══ DATA SUPPLIED ══

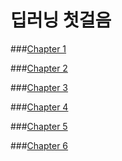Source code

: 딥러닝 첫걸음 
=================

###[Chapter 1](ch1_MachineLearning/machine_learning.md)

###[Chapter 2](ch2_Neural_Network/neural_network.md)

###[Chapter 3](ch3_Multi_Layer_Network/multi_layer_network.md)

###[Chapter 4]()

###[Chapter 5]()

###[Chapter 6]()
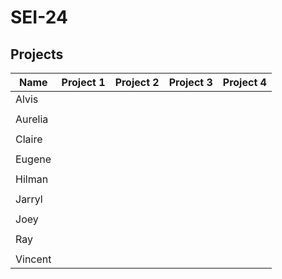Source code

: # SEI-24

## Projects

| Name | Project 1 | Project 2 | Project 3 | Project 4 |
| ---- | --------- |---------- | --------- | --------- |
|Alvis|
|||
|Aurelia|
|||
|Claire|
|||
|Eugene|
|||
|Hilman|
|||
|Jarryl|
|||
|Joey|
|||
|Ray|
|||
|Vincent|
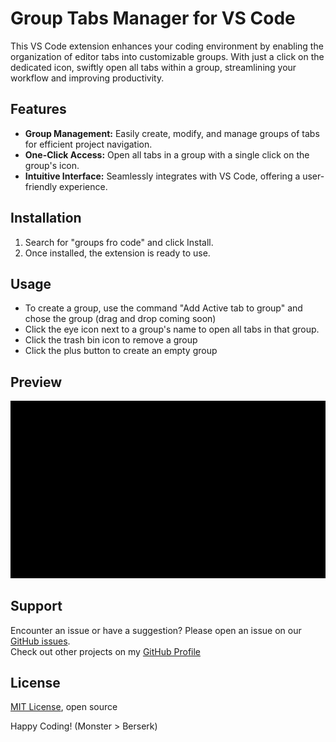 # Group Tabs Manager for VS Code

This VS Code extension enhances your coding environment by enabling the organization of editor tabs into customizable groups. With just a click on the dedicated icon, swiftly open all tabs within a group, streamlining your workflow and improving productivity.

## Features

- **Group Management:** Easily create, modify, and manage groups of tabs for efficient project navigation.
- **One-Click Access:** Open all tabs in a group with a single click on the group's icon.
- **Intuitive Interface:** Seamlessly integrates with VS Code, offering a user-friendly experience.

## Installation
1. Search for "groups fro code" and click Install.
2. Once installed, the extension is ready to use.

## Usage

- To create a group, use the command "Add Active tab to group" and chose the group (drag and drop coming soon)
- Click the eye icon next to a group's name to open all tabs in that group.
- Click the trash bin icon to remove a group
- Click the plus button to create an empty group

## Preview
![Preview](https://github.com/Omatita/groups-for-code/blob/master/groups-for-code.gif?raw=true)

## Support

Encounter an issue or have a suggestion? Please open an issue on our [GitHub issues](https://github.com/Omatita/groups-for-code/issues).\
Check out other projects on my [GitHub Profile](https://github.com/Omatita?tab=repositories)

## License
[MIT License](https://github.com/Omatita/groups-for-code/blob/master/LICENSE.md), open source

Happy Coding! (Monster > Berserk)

═══
══ DATA SUPPLIED ══

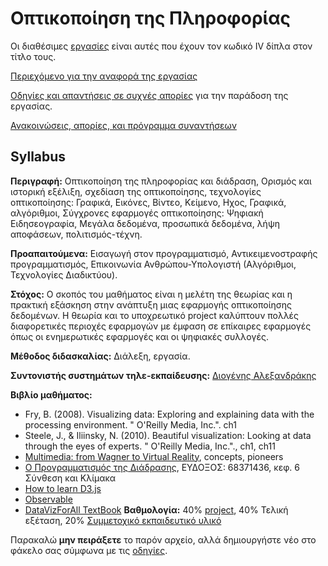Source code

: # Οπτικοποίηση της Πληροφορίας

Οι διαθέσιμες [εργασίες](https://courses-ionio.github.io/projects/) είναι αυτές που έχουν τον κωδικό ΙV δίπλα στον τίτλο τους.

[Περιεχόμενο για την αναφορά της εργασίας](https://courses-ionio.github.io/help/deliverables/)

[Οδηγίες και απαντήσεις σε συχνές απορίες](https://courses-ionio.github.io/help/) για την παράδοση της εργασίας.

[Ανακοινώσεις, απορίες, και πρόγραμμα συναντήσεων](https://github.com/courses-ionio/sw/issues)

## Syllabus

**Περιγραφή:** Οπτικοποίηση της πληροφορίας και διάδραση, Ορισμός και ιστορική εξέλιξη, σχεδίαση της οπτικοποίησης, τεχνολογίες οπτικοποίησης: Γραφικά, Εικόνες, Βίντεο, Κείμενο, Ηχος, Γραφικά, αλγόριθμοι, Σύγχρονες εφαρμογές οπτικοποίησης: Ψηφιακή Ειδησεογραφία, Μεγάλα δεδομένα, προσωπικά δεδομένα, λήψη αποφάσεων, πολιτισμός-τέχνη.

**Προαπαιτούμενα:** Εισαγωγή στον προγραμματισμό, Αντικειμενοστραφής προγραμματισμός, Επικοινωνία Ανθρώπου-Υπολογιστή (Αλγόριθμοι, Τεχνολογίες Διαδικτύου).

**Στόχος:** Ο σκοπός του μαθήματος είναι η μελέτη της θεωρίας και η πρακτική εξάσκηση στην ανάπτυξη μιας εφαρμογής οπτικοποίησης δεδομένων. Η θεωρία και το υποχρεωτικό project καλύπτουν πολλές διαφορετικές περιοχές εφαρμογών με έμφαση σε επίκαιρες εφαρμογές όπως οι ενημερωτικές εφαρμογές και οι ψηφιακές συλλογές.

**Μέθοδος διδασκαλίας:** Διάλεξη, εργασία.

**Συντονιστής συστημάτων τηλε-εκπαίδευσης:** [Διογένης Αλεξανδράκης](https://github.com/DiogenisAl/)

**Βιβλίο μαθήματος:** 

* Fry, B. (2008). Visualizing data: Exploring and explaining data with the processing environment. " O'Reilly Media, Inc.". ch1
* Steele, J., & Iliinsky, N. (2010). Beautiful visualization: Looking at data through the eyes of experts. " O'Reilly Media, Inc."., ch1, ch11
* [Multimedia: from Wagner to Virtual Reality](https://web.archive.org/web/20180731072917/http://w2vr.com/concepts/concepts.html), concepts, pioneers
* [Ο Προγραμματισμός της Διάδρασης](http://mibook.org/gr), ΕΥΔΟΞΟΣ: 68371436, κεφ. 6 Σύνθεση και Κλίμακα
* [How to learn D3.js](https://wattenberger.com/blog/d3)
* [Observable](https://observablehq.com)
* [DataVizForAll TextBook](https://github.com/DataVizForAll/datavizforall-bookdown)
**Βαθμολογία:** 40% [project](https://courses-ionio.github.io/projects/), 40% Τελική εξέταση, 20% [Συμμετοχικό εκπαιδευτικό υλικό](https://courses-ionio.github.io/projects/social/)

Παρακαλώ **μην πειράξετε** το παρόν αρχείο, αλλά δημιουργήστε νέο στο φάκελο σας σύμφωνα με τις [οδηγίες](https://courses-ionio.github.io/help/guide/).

═══
══ DATA SUPPLIED ══

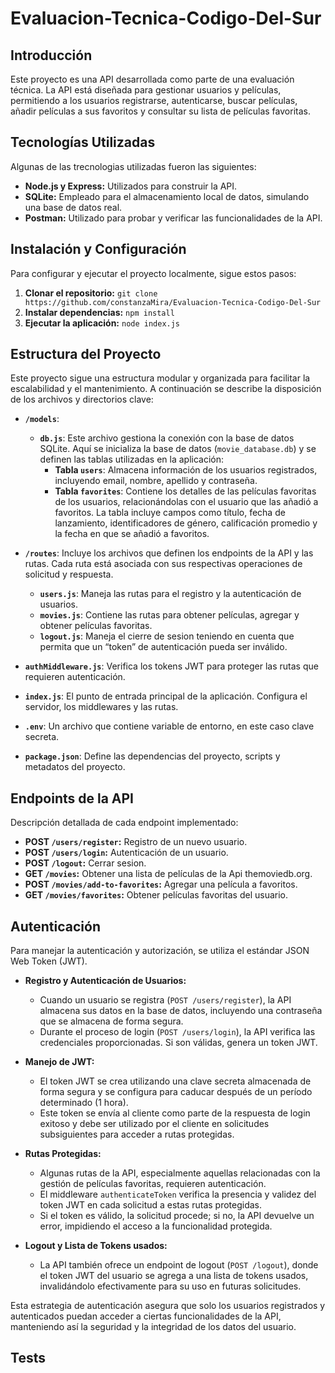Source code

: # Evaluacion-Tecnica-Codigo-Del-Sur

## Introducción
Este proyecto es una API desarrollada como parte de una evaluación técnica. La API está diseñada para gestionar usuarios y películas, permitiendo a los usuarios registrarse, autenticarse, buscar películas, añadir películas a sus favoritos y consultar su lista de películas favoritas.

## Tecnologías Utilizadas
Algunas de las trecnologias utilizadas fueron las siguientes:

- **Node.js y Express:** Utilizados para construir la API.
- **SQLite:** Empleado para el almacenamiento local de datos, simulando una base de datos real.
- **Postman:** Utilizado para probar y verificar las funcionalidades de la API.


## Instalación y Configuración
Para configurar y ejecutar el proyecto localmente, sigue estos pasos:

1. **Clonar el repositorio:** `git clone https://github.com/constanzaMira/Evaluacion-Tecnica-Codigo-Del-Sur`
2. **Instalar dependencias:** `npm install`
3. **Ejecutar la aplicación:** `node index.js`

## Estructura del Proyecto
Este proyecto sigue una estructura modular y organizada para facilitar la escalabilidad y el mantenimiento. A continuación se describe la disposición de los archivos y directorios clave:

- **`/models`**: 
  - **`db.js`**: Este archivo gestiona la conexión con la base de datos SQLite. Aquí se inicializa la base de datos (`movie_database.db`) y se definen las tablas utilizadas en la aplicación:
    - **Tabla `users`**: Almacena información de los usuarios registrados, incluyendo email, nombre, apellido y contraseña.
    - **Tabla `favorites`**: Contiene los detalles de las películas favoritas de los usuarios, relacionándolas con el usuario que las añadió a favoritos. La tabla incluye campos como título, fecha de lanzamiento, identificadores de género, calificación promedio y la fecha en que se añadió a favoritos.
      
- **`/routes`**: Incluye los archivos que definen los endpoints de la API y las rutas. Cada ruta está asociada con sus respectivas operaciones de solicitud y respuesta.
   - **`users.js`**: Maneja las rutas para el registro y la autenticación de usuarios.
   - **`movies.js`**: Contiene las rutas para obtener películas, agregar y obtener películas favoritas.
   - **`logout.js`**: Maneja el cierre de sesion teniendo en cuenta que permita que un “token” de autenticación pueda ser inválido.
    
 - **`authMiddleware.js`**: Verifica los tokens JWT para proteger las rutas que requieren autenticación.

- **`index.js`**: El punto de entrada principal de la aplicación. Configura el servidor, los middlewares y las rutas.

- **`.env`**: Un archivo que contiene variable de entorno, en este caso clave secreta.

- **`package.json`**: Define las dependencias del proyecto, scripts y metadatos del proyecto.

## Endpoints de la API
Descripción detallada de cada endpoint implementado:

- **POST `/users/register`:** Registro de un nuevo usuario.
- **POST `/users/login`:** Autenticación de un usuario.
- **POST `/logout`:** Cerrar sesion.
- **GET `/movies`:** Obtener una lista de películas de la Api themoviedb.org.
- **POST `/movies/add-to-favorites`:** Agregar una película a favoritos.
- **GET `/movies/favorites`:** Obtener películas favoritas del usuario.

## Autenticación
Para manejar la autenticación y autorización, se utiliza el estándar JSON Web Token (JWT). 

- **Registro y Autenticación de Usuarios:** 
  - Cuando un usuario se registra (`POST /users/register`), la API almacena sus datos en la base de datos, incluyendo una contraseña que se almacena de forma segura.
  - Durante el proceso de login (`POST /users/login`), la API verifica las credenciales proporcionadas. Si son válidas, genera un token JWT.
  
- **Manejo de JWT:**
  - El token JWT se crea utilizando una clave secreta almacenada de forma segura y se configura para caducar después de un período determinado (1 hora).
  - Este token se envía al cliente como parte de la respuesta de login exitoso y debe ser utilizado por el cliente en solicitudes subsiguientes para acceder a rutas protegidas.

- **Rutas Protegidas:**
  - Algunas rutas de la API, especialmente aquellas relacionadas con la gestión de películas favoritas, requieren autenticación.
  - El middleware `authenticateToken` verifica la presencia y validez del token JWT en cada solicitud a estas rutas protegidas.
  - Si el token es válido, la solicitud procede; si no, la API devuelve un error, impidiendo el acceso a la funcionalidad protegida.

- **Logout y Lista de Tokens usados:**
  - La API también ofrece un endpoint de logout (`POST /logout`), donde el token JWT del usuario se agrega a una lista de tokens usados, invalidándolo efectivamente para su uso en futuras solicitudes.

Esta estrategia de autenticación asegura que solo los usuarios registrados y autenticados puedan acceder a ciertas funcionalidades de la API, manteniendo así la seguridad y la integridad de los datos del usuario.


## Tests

═══

Starting at the line with "caso clave secreta." and ending at the line with "- **Registro y Autenticación de Usuarios:**", print each line of the listing above exactly, with no other lines.

| RESULT OF THE TASK |
- **`.env`**: Un archivo que contiene variable de entorno, en este caso clave secreta.

- **`package.json`**: Define las dependencias del proyecto, scripts y metadatos del proyecto.

## Endpoints de la API
Descripción detallada de cada endpoint implementado:

- **POST `/users/register`:** Registro de un nuevo usuario.
- **POST `/users/login`:** Autenticación de un usuario.
- **POST `/logout`:** Cerrar sesion.
- **GET `/movies`:** Obtener una lista de películas de la Api themoviedb.org.
- **POST `/movies/add-to-favorites`:** Agregar una película a favoritos.
- **GET `/movies/favorites`:** Obtener películas favoritas del usuario.

## Autenticación
Para manejar la autenticación y autorización, se utiliza el estándar JSON Web Token (JWT). 

- **Registro y Autenticación de Usuarios:** 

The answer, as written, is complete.